● **Aim of the exercise**: Only a slice of the listing below is wanted. Retype the lines from the one containing "- **Google Chrome**: Wechseln" through the one containing "- **Mozilla Firefox**: Wechseln", exactly, both ends included.

● **The data**:
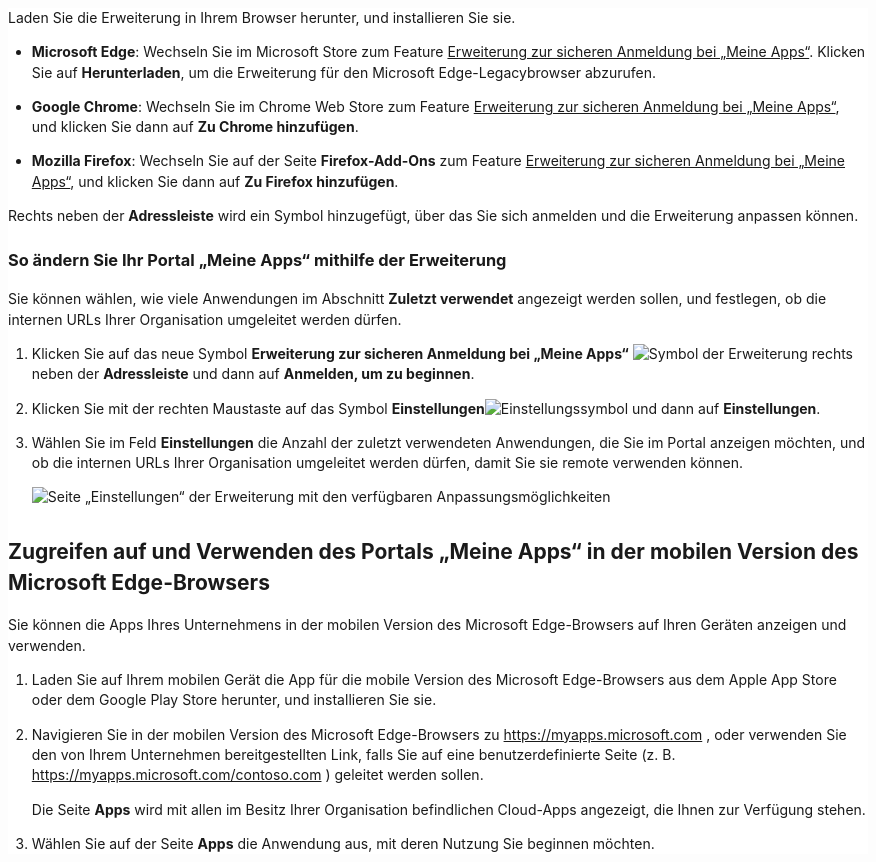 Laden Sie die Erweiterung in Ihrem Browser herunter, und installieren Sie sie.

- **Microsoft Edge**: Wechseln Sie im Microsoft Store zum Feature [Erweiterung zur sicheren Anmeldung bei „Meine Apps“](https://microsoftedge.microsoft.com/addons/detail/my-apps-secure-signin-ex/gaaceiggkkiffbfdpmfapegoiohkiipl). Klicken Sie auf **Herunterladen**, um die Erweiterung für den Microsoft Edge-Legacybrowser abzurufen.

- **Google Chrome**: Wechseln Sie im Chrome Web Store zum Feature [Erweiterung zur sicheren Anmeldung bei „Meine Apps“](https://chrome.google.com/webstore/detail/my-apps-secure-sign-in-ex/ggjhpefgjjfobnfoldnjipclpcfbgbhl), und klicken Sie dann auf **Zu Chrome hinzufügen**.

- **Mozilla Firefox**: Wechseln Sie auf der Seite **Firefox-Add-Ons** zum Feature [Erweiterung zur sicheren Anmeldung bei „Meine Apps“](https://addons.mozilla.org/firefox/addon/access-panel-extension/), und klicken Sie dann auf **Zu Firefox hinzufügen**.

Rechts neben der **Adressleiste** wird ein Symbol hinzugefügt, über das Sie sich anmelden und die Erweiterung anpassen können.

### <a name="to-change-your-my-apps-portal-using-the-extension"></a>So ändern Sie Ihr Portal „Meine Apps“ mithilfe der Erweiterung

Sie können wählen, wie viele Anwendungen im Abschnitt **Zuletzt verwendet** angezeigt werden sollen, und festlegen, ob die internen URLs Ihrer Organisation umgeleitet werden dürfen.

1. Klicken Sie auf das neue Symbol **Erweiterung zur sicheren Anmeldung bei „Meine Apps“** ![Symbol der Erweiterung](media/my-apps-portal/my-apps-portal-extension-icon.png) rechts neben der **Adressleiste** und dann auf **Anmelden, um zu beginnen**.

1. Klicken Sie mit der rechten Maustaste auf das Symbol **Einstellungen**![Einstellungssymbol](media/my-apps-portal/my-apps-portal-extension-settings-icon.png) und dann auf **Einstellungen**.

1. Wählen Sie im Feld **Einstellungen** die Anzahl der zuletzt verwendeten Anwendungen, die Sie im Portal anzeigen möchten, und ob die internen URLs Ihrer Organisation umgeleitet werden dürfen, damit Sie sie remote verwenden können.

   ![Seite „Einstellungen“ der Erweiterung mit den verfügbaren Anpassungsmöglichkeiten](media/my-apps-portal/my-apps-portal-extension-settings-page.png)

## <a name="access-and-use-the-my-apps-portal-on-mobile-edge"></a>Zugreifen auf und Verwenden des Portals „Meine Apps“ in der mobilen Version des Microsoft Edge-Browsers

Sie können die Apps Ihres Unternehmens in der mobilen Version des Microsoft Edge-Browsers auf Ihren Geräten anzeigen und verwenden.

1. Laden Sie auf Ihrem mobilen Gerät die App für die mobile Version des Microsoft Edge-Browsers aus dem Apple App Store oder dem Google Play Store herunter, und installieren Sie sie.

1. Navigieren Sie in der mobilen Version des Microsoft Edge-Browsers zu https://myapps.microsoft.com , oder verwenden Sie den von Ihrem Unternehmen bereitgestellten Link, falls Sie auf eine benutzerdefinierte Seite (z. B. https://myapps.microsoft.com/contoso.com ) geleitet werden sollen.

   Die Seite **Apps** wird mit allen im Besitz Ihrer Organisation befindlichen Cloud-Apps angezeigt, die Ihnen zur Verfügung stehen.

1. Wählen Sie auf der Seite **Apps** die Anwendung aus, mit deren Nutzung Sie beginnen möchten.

● **Answer box**:
- **Google Chrome**: Wechseln Sie im Chrome Web Store zum Feature [Erweiterung zur sicheren Anmeldung bei „Meine Apps“](https://chrome.google.com/webstore/detail/my-apps-secure-sign-in-ex/ggjhpefgjjfobnfoldnjipclpcfbgbhl), und klicken Sie dann auf **Zu Chrome hinzufügen**.

- **Mozilla Firefox**: Wechseln Sie auf der Seite **Firefox-Add-Ons** zum Feature [Erweiterung zur sicheren Anmeldung bei „Meine Apps“](https://addons.mozilla.org/firefox/addon/access-panel-extension/), und klicken Sie dann auf **Zu Firefox hinzufügen**.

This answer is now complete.